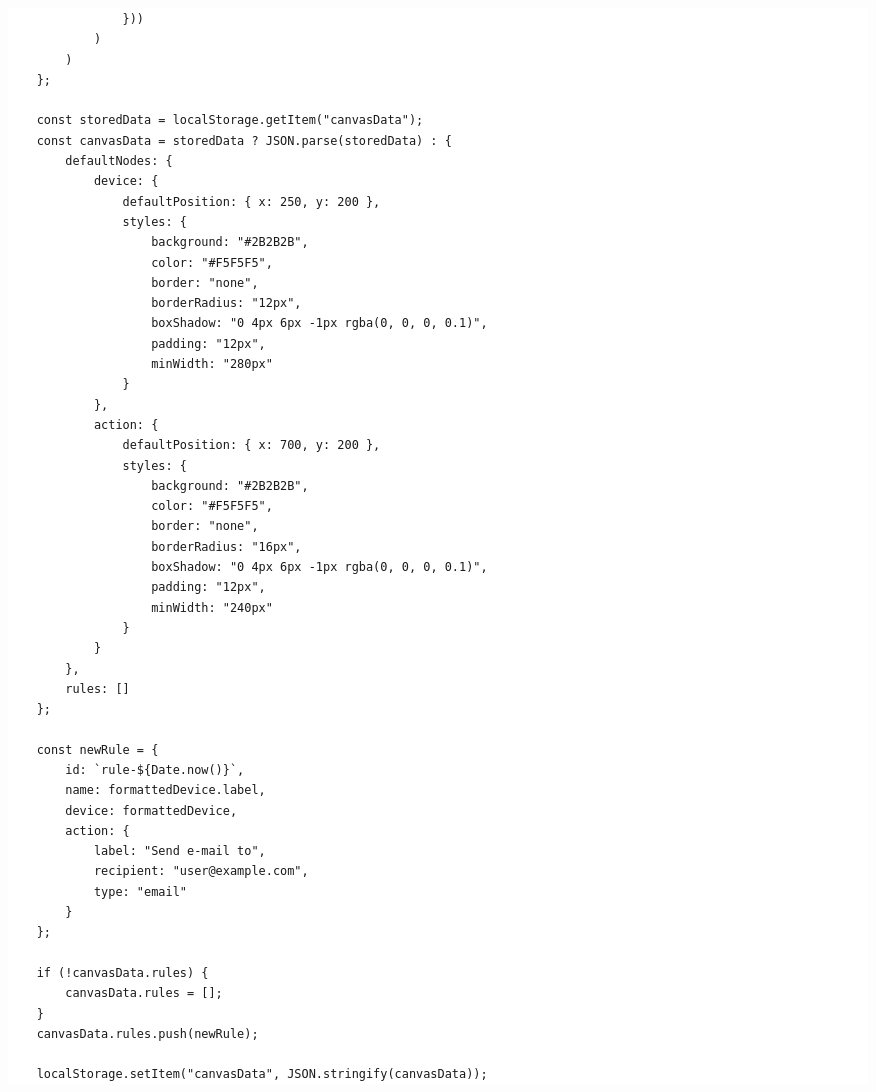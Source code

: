                     }))
                )
            )
        };

        const storedData = localStorage.getItem("canvasData");
        const canvasData = storedData ? JSON.parse(storedData) : {
            defaultNodes: {
                device: {
                    defaultPosition: { x: 250, y: 200 },
                    styles: {
                        background: "#2B2B2B",
                        color: "#F5F5F5",
                        border: "none",
                        borderRadius: "12px",
                        boxShadow: "0 4px 6px -1px rgba(0, 0, 0, 0.1)",
                        padding: "12px",
                        minWidth: "280px"
                    }
                },
                action: {
                    defaultPosition: { x: 700, y: 200 },
                    styles: {
                        background: "#2B2B2B",
                        color: "#F5F5F5",
                        border: "none",
                        borderRadius: "16px",
                        boxShadow: "0 4px 6px -1px rgba(0, 0, 0, 0.1)",
                        padding: "12px",
                        minWidth: "240px"
                    }
                }
            },
            rules: []
        };

        const newRule = {
            id: `rule-${Date.now()}`,
            name: formattedDevice.label,
            device: formattedDevice,
            action: {
                label: "Send e-mail to",
                recipient: "user@example.com",
                type: "email"
            }
        };

        if (!canvasData.rules) {
            canvasData.rules = [];
        }
        canvasData.rules.push(newRule);

        localStorage.setItem("canvasData", JSON.stringify(canvasData));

ASSIGNED TASK
Search the material for the string "const" and return each line that has it.

TASK ANSWER
        const storedData = localStorage.getItem("canvasData");
        const canvasData = storedData ? JSON.parse(storedData) : {
        const newRule = {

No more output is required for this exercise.